BRIEF
Return, unaltered, every line from the beginning of the material below up to and including the one with "- ✓ 지역/전역 변수의 개념과 변수의 유효 범위(Scope)를 설명할 수 있다.".

DATA SHOWN
___
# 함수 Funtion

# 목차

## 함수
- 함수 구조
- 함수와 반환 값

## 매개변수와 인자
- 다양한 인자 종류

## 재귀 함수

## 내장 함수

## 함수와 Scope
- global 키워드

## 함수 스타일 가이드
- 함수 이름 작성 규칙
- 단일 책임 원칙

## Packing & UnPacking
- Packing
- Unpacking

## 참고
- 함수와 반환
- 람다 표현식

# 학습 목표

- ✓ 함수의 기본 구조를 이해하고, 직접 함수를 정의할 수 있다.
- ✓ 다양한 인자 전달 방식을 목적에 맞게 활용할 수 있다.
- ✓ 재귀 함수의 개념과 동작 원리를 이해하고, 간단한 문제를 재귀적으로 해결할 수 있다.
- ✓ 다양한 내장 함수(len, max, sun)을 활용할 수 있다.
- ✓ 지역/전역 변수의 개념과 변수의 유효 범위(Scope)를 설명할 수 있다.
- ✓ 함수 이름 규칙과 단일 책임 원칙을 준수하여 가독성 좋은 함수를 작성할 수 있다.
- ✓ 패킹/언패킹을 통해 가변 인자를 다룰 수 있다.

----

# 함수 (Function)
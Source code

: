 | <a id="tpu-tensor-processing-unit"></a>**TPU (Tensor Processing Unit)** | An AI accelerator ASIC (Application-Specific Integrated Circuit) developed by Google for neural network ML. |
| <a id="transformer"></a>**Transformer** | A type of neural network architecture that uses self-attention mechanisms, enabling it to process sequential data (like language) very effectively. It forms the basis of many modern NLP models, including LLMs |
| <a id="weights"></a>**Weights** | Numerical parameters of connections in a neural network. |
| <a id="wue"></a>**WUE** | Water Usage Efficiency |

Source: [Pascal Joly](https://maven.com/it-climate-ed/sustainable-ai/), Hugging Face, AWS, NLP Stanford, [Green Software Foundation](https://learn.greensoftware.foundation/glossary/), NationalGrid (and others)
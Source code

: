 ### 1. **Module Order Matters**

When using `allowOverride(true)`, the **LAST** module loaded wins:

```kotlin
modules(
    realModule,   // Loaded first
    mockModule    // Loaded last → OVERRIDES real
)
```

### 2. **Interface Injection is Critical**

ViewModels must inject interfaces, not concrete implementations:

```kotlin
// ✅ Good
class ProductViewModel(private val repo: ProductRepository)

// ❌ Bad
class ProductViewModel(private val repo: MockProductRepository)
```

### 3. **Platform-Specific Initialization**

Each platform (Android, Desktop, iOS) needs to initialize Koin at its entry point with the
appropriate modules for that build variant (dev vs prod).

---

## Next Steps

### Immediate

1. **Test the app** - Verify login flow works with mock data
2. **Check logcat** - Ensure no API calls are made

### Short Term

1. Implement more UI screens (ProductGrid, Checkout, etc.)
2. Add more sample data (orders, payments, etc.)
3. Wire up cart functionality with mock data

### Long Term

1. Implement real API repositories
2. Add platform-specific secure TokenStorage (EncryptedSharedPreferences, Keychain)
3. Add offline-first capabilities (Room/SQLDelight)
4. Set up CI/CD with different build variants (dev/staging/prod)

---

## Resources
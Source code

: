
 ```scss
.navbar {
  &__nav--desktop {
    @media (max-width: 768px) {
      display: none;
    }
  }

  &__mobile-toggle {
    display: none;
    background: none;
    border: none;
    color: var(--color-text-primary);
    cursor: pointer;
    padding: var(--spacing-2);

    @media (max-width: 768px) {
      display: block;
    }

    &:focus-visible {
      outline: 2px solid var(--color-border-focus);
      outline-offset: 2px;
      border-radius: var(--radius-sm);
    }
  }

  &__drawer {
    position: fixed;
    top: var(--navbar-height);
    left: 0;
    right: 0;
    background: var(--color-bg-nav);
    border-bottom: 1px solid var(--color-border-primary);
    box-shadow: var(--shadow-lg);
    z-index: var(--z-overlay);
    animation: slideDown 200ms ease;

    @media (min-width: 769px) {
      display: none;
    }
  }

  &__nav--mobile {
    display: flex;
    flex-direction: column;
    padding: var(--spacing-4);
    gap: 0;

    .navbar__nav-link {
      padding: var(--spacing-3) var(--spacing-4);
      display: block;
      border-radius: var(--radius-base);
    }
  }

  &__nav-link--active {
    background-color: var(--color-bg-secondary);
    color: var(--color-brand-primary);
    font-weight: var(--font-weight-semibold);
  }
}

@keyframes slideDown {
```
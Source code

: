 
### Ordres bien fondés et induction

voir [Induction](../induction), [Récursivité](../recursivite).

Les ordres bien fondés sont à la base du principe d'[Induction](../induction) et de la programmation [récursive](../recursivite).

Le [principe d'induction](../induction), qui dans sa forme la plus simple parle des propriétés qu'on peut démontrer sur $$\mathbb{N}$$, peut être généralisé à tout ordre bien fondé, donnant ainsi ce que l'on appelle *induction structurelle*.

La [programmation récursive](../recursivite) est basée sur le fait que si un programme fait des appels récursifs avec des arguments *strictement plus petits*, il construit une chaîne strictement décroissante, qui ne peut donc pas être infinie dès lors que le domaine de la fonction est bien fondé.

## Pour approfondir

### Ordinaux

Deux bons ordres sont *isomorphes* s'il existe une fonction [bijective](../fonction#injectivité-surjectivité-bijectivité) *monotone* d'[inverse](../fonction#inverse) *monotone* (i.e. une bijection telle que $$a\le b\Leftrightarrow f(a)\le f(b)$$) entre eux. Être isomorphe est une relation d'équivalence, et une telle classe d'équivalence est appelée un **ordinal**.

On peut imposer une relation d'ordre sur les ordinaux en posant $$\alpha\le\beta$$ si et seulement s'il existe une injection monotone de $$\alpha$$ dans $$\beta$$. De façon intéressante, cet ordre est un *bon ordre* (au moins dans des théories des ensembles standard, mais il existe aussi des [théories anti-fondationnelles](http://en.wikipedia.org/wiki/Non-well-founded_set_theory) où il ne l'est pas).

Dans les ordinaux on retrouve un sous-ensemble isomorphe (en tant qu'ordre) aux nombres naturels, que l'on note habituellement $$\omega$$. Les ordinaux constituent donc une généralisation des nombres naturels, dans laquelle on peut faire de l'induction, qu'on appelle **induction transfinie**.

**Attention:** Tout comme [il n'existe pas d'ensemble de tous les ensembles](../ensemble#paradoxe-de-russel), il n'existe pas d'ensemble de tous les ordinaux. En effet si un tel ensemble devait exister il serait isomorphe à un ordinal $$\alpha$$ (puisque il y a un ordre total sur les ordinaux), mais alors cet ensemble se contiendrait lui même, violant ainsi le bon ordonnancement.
___
PROBLEM SOLUTION
# 함수 Funtion

# 목차

## 함수
- 함수 구조
- 함수와 반환 값

## 매개변수와 인자
- 다양한 인자 종류

## 재귀 함수

## 내장 함수

## 함수와 Scope
- global 키워드

## 함수 스타일 가이드
- 함수 이름 작성 규칙
- 단일 책임 원칙

## Packing & UnPacking
- Packing
- Unpacking

## 참고
- 함수와 반환
- 람다 표현식

# 학습 목표

- ✓ 함수의 기본 구조를 이해하고, 직접 함수를 정의할 수 있다.
- ✓ 다양한 인자 전달 방식을 목적에 맞게 활용할 수 있다.
- ✓ 재귀 함수의 개념과 동작 원리를 이해하고, 간단한 문제를 재귀적으로 해결할 수 있다.
- ✓ 다양한 내장 함수(len, max, sun)을 활용할 수 있다.
- ✓ 지역/전역 변수의 개념과 변수의 유효 범위(Scope)를 설명할 수 있다.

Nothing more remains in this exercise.